(Data records)
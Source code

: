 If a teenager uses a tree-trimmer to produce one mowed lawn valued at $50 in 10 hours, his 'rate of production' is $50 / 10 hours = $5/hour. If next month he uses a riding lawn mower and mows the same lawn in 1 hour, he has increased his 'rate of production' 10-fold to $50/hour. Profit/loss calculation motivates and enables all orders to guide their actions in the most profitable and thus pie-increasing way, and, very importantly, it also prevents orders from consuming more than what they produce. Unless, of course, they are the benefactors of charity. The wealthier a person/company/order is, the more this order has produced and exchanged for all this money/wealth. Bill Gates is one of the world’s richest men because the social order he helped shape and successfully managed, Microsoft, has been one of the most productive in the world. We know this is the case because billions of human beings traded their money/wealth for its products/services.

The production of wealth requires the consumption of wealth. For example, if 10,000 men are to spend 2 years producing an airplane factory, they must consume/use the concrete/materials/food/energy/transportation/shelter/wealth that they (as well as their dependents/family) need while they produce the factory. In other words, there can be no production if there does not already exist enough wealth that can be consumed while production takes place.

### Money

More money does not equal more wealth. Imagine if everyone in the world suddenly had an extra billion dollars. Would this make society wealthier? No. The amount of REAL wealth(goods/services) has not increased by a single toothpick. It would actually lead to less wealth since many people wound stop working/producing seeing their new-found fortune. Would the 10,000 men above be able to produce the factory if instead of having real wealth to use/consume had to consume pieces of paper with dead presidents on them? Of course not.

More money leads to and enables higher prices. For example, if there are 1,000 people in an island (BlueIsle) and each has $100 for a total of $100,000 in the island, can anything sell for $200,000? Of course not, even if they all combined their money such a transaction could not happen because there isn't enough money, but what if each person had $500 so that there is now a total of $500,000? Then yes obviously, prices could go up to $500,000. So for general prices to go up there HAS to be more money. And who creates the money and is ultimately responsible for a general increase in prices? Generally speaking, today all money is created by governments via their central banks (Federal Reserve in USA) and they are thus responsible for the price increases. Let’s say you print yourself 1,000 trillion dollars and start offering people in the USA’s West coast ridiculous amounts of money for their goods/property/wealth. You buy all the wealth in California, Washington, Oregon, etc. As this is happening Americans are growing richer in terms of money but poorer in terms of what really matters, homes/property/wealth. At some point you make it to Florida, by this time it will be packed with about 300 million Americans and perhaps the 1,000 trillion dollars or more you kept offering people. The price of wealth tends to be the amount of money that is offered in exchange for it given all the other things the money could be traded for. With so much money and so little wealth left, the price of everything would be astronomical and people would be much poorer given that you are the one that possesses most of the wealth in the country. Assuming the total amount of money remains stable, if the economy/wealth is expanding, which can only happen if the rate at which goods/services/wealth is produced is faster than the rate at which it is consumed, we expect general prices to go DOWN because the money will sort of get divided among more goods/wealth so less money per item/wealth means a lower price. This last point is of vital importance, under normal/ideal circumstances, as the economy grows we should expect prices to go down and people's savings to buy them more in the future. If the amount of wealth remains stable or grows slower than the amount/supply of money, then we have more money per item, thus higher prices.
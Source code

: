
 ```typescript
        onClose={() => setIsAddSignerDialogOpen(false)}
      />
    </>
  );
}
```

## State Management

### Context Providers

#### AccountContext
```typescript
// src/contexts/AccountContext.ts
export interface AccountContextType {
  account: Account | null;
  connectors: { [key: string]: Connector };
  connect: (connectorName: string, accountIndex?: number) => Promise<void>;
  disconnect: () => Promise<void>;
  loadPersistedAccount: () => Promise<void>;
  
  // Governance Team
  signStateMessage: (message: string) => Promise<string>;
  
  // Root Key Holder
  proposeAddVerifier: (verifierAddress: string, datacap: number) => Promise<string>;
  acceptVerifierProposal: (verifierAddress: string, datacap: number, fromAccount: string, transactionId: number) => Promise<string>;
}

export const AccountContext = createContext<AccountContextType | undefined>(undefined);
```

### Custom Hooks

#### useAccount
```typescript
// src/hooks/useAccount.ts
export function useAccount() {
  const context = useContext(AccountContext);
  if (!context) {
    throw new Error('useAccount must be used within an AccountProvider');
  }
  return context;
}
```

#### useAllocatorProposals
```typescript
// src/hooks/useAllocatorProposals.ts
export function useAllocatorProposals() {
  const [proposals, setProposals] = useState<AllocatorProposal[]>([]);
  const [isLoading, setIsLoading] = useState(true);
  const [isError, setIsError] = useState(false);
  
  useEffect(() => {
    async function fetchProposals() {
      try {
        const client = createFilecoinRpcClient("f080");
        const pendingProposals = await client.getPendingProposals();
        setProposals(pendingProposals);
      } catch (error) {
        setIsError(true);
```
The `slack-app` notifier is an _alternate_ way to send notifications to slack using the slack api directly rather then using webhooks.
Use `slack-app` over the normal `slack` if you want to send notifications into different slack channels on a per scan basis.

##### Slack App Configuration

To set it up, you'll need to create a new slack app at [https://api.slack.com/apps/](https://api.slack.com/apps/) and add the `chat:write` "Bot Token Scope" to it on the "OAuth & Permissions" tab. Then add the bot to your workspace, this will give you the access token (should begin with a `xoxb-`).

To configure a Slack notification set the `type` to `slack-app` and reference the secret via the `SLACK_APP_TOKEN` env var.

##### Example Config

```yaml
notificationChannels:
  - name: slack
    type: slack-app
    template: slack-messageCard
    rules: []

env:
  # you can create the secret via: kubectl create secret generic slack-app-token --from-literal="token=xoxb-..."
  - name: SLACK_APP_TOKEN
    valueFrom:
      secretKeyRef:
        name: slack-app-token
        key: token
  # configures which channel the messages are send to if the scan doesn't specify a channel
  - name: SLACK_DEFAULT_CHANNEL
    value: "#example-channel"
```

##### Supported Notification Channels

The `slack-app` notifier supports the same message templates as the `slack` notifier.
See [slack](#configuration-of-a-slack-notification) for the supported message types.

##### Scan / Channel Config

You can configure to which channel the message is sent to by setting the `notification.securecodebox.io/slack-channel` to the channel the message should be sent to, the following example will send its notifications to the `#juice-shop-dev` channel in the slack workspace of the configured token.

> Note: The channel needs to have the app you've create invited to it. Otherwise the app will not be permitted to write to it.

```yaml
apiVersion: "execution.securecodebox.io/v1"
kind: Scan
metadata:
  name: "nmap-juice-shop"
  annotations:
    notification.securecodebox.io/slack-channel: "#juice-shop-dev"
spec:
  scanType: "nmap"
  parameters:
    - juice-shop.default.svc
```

_Task_
After reading the entries above, state the number of lines that contain the word "securecodebox", adding nothing else.

_Solution for this task_
3